C’est ce qu’on pourrait appeler l’invention de la Chine en tant que pays également.
They could now express the idea that – much like the so-called “nations” in international law – “China” constituted a fundamental human unit; that this unit preceded, and eventually made possible, the existence of a “Chinese state”; that “China” represented the fundamental boundary of political rule; and that, since China was only one nation among others, the traditional fiction that the Qing emperors ruled over “all under Heaven” should be definitively discarded. In this sense, we might be tempted to subscribe to Joseph Levenson’s view that the literati reformers adopted and – to use his term – “enlarged” Euro-American vocabularies. (ibid.)

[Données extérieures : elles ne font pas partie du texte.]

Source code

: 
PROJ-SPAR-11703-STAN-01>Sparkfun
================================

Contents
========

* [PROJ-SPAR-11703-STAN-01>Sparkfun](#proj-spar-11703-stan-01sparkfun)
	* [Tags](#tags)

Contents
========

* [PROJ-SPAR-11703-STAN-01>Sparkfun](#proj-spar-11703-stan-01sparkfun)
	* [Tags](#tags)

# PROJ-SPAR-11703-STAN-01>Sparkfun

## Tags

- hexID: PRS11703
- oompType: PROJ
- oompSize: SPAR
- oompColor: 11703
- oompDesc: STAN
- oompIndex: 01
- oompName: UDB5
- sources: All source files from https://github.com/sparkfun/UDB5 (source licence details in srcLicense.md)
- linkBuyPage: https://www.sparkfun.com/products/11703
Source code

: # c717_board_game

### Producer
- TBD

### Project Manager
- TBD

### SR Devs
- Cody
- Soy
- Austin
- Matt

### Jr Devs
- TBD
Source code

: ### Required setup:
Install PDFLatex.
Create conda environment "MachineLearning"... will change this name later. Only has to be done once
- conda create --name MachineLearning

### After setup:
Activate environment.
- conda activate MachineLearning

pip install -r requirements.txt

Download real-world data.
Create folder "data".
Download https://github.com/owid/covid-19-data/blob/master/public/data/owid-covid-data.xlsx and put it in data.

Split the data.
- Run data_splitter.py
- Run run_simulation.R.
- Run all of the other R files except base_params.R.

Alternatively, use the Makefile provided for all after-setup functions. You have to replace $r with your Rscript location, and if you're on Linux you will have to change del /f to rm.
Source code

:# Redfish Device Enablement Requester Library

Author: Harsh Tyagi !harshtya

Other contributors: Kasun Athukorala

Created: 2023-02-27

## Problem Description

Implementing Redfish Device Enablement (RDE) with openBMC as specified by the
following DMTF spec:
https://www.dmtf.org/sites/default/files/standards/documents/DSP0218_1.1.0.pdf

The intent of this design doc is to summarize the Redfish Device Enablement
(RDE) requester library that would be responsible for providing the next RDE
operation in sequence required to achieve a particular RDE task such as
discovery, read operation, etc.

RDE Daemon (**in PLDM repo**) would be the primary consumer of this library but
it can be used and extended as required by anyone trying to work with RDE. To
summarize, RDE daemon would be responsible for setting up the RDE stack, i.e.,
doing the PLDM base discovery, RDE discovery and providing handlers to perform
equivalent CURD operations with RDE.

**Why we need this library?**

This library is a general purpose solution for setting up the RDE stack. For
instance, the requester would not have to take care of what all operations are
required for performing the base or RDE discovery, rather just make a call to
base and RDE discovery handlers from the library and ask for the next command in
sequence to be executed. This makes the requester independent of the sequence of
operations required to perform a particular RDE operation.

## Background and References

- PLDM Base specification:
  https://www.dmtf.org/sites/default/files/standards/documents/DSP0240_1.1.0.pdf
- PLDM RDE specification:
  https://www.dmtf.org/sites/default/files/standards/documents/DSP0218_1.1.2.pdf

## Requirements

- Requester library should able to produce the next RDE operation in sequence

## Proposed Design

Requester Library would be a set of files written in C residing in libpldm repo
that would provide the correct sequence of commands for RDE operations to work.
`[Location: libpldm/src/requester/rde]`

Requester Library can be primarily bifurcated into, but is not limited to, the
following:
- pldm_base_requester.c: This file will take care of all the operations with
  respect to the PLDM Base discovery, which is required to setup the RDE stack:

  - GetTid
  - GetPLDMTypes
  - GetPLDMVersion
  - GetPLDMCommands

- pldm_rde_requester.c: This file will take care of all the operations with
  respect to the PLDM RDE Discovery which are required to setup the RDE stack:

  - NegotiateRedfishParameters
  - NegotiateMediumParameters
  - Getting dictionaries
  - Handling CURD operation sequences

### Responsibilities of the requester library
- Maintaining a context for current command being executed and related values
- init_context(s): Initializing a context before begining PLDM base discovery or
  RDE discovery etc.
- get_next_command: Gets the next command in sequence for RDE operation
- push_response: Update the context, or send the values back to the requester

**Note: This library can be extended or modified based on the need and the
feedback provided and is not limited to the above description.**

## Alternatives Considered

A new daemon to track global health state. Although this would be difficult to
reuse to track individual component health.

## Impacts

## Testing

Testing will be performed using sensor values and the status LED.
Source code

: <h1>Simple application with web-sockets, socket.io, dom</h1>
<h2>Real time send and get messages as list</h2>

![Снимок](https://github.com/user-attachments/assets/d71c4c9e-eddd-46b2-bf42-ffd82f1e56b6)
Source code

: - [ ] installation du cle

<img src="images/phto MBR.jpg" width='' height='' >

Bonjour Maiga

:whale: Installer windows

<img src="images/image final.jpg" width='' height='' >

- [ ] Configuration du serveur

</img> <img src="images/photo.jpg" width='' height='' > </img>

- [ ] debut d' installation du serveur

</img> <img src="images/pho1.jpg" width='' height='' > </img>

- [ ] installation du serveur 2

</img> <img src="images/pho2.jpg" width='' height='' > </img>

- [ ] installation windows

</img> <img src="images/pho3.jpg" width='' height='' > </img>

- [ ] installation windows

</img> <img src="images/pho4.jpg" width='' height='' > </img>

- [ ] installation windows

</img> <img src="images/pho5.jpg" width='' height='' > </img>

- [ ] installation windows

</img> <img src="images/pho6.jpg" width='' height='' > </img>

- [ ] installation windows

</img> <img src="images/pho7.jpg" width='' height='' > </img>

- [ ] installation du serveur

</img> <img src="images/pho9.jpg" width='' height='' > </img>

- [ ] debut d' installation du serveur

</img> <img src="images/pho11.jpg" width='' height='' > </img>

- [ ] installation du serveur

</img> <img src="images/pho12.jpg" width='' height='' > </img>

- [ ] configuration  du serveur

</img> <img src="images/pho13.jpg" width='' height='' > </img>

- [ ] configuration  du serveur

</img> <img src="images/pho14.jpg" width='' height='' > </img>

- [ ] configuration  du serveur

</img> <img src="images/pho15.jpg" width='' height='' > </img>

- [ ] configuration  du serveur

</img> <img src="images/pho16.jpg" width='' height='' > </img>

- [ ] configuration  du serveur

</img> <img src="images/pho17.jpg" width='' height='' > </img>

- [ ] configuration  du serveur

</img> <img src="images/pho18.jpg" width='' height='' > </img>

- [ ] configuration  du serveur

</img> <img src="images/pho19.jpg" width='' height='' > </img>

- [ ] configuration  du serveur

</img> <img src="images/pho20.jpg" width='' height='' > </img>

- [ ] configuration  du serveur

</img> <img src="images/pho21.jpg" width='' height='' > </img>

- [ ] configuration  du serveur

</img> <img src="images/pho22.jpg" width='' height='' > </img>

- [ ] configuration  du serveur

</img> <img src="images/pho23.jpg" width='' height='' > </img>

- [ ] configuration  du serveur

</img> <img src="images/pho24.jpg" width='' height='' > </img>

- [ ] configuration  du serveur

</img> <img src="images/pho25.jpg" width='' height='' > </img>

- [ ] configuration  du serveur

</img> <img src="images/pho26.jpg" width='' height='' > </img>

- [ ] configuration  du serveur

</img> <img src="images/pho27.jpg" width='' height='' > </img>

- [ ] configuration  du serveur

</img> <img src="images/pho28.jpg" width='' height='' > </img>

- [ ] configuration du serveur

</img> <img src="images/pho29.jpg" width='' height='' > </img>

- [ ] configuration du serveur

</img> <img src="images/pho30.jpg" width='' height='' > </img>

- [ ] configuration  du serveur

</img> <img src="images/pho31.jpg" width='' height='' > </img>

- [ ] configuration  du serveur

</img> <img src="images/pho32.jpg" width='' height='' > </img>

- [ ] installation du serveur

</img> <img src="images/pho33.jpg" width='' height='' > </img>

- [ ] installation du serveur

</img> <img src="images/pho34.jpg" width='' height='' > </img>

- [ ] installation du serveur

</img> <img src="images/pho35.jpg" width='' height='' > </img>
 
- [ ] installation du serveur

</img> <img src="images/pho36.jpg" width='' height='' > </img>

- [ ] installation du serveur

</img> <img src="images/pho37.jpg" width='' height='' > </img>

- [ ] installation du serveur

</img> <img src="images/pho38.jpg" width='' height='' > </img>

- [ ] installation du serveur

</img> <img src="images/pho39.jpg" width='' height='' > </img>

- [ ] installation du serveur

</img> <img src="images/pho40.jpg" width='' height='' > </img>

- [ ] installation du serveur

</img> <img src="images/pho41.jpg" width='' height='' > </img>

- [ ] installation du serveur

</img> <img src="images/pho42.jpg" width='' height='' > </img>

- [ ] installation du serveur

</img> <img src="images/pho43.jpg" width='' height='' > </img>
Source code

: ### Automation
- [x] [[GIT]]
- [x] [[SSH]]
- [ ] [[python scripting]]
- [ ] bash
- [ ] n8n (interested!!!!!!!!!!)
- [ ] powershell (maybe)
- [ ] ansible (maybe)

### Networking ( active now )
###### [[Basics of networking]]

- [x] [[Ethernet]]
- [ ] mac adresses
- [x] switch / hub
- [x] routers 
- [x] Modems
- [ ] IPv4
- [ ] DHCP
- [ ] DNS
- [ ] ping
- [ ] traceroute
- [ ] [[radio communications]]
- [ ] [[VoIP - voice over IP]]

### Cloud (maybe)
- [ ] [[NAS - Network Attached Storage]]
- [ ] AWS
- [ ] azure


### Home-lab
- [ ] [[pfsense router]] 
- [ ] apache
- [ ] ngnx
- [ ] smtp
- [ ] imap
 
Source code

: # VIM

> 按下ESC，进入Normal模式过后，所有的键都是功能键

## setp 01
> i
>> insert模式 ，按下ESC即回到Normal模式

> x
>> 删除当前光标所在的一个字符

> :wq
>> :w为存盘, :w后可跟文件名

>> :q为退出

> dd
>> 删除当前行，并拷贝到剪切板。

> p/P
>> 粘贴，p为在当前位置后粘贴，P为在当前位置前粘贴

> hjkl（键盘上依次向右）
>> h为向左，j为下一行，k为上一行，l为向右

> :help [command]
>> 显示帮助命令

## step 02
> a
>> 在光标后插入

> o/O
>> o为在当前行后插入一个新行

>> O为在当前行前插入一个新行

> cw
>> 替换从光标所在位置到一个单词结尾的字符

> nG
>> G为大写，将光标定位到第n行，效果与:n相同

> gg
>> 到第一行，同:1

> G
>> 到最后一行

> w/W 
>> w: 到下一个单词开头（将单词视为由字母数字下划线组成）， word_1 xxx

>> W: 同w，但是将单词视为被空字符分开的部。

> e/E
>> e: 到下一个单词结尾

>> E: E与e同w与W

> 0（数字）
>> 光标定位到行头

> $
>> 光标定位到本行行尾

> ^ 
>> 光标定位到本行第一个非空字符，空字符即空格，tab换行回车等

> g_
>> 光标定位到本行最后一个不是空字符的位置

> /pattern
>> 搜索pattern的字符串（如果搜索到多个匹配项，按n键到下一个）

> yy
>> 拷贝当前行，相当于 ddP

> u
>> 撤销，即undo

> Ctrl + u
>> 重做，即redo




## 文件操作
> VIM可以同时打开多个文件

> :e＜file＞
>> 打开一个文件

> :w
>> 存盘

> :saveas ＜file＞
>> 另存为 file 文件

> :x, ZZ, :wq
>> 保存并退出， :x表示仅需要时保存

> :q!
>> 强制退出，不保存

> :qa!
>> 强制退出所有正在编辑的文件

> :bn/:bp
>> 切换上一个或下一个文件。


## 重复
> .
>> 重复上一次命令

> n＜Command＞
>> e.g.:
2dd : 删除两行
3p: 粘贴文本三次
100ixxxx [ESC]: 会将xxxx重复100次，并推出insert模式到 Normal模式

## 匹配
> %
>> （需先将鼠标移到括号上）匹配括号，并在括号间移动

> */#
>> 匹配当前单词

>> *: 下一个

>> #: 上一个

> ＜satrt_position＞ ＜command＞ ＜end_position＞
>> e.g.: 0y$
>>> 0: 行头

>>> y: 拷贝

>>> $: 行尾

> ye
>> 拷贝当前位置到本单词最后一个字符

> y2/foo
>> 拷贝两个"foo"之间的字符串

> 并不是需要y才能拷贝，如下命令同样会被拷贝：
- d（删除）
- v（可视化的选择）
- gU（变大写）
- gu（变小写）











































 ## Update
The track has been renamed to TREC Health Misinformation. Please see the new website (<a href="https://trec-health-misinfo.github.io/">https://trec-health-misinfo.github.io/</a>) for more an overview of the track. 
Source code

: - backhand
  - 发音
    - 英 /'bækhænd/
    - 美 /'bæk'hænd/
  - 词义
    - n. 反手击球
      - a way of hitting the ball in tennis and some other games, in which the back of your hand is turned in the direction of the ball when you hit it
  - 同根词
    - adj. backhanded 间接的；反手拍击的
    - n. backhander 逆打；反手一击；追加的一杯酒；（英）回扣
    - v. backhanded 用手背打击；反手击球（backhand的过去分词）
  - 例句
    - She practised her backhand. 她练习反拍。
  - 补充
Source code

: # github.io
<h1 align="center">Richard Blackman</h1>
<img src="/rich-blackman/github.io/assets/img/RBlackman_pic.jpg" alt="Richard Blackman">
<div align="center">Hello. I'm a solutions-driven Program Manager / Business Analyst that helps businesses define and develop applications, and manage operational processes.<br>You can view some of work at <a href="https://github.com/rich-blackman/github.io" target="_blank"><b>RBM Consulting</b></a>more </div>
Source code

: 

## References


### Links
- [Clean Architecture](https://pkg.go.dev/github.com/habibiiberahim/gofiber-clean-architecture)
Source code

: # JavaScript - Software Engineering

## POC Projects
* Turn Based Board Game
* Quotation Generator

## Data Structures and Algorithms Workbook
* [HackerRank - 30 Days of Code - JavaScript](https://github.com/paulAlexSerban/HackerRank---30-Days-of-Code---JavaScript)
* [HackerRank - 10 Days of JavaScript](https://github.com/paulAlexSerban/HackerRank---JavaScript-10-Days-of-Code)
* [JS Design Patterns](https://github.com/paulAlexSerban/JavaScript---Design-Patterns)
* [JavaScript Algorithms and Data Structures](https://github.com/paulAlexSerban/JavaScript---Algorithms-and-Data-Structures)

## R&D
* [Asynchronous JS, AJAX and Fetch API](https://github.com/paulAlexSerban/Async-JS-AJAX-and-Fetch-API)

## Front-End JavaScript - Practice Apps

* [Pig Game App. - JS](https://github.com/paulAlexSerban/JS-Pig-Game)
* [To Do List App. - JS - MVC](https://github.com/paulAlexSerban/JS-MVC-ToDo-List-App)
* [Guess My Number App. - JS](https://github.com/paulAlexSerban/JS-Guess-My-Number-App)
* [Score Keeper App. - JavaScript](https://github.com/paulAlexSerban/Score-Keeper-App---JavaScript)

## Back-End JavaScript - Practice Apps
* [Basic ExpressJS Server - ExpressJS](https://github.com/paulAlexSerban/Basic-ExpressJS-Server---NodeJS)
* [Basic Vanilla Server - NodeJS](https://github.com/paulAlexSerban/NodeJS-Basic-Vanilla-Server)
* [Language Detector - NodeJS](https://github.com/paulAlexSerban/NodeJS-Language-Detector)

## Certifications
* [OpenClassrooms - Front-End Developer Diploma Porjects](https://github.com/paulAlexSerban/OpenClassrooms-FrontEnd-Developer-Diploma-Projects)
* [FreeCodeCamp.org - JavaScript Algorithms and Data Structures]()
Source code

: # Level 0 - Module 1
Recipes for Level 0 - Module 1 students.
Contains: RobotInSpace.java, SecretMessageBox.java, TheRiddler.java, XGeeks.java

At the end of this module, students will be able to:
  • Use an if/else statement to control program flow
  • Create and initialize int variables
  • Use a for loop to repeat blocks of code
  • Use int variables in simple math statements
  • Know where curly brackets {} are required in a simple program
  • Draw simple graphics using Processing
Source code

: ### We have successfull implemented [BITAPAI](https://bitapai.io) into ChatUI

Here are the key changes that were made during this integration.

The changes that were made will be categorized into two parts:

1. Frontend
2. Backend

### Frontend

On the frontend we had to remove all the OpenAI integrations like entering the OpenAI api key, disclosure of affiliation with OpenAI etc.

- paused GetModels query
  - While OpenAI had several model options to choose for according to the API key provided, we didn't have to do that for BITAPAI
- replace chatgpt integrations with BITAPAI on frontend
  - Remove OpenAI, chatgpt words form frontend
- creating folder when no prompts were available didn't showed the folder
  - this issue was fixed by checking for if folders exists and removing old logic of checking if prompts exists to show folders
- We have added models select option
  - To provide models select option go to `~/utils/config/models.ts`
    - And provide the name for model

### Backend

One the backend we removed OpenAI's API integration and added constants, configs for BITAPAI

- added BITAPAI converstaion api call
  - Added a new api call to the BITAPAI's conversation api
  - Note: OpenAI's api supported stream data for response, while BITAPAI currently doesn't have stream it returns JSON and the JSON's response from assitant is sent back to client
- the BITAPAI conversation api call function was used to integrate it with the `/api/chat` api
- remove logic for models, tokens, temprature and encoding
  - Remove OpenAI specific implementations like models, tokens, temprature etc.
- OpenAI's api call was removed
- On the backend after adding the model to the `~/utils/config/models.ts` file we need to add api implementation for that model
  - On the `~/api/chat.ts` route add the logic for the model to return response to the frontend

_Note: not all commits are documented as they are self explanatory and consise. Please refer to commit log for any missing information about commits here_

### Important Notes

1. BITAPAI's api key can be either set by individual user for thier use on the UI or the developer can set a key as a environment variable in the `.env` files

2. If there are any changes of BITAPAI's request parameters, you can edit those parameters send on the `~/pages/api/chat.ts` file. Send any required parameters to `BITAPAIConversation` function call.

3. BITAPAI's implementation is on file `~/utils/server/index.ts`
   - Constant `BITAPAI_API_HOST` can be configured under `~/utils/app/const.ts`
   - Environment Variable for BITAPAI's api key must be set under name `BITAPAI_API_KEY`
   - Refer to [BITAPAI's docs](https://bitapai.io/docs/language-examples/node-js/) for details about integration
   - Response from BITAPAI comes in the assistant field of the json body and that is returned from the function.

« Ils pouvaient exprimer l’idée, qu’à partir de maintenant qu’ils avaient nommé « la nation » dans le droit international, la « Chine », constituait une unité humaine fondamentale, et était une nation parmi les autres, la fiction traditionnelle des Empereurs de la dynastie Quing étaient ceux qui gouvernaient et tout sous le ciel devait être définitivement rejeté . »
Dans la Chine, l’ensemble des peuples (Ouigours, mongols, etc.) avaient des relations non pas concitoyennes mais asymétriques. La seule unité était l’empereur qui régnait sous le soleil.
Un des mots clé est « guo » qui signifie royaume. Dans un monde de nations en concurrence les unes avec les autres, Guo ne doit pas permettre de distinction entre les membres, il fallait l’unité et donc il signifie aussi « nation », « pays ».
« Each state or nation, with its colonies or other dependencies, if it has any, must in a great measure depend on its own strength for preserving itself » (original anglais)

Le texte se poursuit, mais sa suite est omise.